#### Stored data entries:
◆ ◆ ◆ ◆ ◆ ◆ ◆

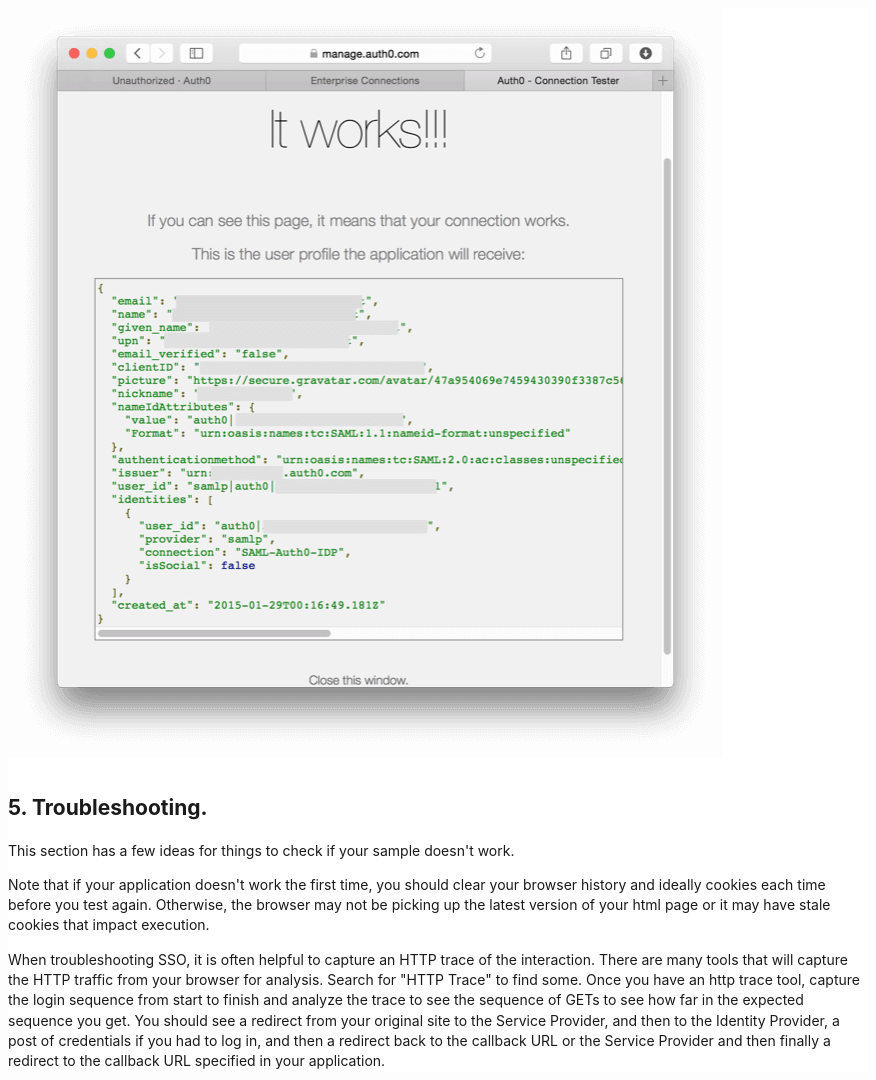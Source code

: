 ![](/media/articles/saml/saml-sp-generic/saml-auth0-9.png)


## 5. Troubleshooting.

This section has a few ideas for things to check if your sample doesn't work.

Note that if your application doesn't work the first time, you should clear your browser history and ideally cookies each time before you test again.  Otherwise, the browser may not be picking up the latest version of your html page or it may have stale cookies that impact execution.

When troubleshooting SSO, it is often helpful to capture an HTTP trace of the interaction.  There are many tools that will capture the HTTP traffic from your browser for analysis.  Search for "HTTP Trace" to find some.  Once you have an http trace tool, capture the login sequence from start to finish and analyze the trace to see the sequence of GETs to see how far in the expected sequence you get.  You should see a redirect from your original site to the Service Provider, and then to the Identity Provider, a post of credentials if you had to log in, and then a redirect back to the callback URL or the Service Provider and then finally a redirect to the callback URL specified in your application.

◆ ◆ ◆ ◆ ◆ ◆ ◆

#### THE PROBLEM:
Copy the entries exactly. Leave the pictures out.

#### SOLUTION:
Source code

: ![](/media/articles/saml/saml-sp-generic/saml-auth0-9.png)


## 5. Troubleshooting.

This section has a few ideas for things to check if your sample doesn't work.

Note that if your application doesn't work the first time, you should clear your browser history and ideally cookies each time before you test again.  Otherwise, the browser may not be picking up the latest version of your html page or it may have stale cookies that impact execution.

When troubleshooting SSO, it is often helpful to capture an HTTP trace of the interaction.  There are many tools that will capture the HTTP traffic from your browser for analysis.  Search for "HTTP Trace" to find some.  Once you have an http trace tool, capture the login sequence from start to finish and analyze the trace to see the sequence of GETs to see how far in the expected sequence you get.  You should see a redirect from your original site to the Service Provider, and then to the Identity Provider, a post of credentials if you had to log in, and then a redirect back to the callback URL or the Service Provider and then finally a redirect to the callback URL specified in your application.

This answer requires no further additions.